Here is an example with GPR:

In [None]:
import GPy
# The kernel we use
k = GPy.kern.RBF(1, lengthscale=0.15, variance=4.)
gpr = GPy.models.GPRegression(X[:, None], Y[:, None], k)
# Assuming that we know there is no measurement noise:
gpr.likelihood.variance.constrain_fixed(1e-16)
# You can evaluate the predictive distribution anywhere:
m, sigma2 = gpr.predict(x[:, None])
# And you can visualize the results as follows
# Standard deviation
sigma = np.sqrt(sigma2)
# Lower quantile
l = m - 1.96 * sigma
u = m + 1.96 * sigma
fig, ax = plt.subplots(dpi=100)
plt.plot(x, f(x), 'r--', linewidth=2, label='True function')
ax.plot(X, Y, 'kx', markersize=10, markeredgewidth=2, label='Observations')
ax.plot(x, m, label='GP mean')
ax.fill_between(x, l.flatten(), u.flatten(), color=sns.color_palette()[0], alpha=0.25,
                label='GP 95% pred. int.')
ax.set_xlabel('$x$')
ax.set_ylabel('$y$')
plt.legend(loc='best');

Now, the question is this: "Where should we evaluate the function next if our goal is to maximize the function?"
Let's start with the naive assumption that we should evaluate the function at the point that maximizes the Gaussian process posterior mean, i.e., wherever is the max of the thick blue line.
In other words, the information acquisition function is the posterior mean of the Gaussian process.
Let's see what happens.

In [None]:
def maximize_naive(f, gpr, X_design, max_it=6):
    """
    Optimize f using a limited number of evaluations.
    
    :param f:        The function to optimize.
    :param gpr:      A Gaussian process model to use for representing our state of knowldege.
    :param X_design: The set of candidate points for identifying the maximum.
    :param max_it:   The maximum number of iterations.
    """
    for count in range(max_it):
        m, sigma2 = gpr.predict(X_design)
        sigma = np.sqrt(sigma2)
        l = m - 1.96 * sigma
        u = m + 1.96 * sigma
        i = np.argmax(m)
        X = np.vstack([gpr.X, X_design[i:(i+1), :]])
        y = np.vstack([gpr.Y, [f(X_design[i, :])]])
        gpr.set_XY(X, y)
        fig, ax = plt.subplots(dpi=100)
        ax.plot(gpr.X, gpr.Y, 'kx', markersize=10, markeredgewidth=2,
                label='Observations')
        ax.plot(x, f(x), 'r--', label='True function')
        ax.plot(x[i], f(x[i]), 'go', label='Next observation')
        ax.plot(x, m, label='GP mean')
        ax.fill_between(X_design.flatten(), l.flatten(), u.flatten(), 
                        color=sns.color_palette()[0], alpha=0.25,
                        label='GP 95% pred. int.')
        ax.set_xlabel('$x$')
        ax.set_ylabel('$y$')
        ax.set_title('BGO iteration #{0:d}'.format(count+1))
        plt.legend(loc='best')

In [None]:
# Run the algorithm
k = GPy.kern.RBF(1, lengthscale=0.15, variance=4.)
gpr = GPy.models.GPRegression(X[:, None], Y[:, None], k)
maximize_naive(f, gpr, x[:, None], max_it=10)

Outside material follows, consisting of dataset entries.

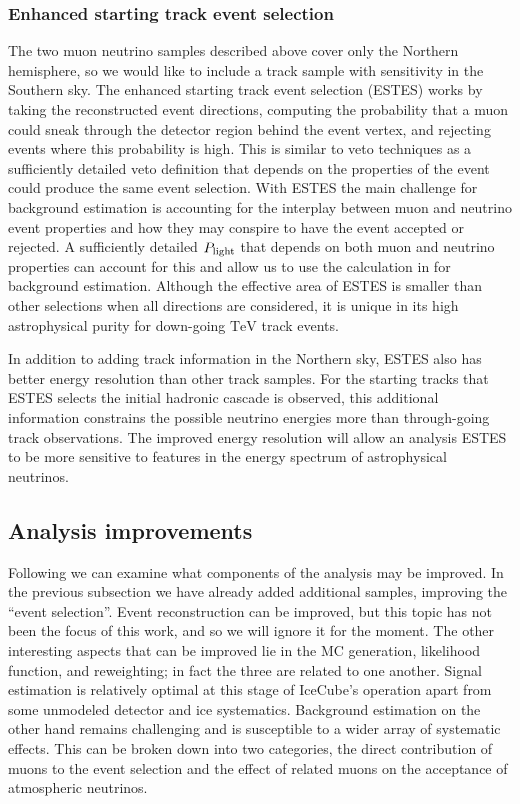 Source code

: \subsubsection{Enhanced starting track event selection}
The two muon neutrino samples described above cover only the Northern hemisphere, so we would like to include a track sample with sensitivity in the Southern sky.
The enhanced starting track event selection (ESTES) works by taking the reconstructed event directions, computing the probability that a muon could sneak through the detector region behind the event vertex, and rejecting events where this probability is high.
This is similar to veto techniques as a sufficiently detailed veto definition that depends on the properties of the event could produce the same event selection.
With ESTES the main challenge for background estimation is accounting for the interplay between muon and neutrino event properties and how they may conspire to have the event accepted or rejected.
A sufficiently detailed $P_{\rm light}$ that depends on both muon and neutrino properties can account for this and allow us to use the calculation in  for background estimation.
Although the effective area of ESTES is smaller than other selections when all directions are considered, it is unique in its high astrophysical purity for down-going $\si\TeV$ track events.

In addition to adding track information in the Northern sky, ESTES also has better energy resolution than other track samples.
For the starting tracks that ESTES selects the initial hadronic cascade is observed, this additional information constrains the possible neutrino energies more than through-going track observations.
The improved energy resolution will allow an analysis ESTES to be more sensitive to features in the energy spectrum of astrophysical neutrinos.

\subsection{Analysis improvements}
Following  we can examine what components of the analysis may be improved.
In the previous subsection we have already added additional samples, improving the ``event selection''.
Event reconstruction can be improved, but this topic has not been the focus of this work, and so we will ignore it for the moment.
The other interesting aspects that can be improved lie in the MC generation, likelihood function, and reweighting; in fact the three are related to one another.
Signal estimation is relatively optimal at this stage of IceCube's operation apart from some unmodeled detector and ice systematics.
Background estimation on the other hand remains challenging and is susceptible to a wider array of systematic effects.
This can be broken down into two categories, the direct contribution of muons to the event selection and the effect of related muons on the acceptance of atmospheric neutrinos.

Observe that the algorithm misses the real maximum.
Instead it finds a local maximum and gets trapped by it.
This is because using the posterior mean as an acquisition functions focuses too much on **exploiting** the current available information but fails to **explore** regions of the input space that we haven't visited.

### Questions

+ Experiment with different number of initial observations. How many do you have to use for the algorithm to actually converge to the global maximum?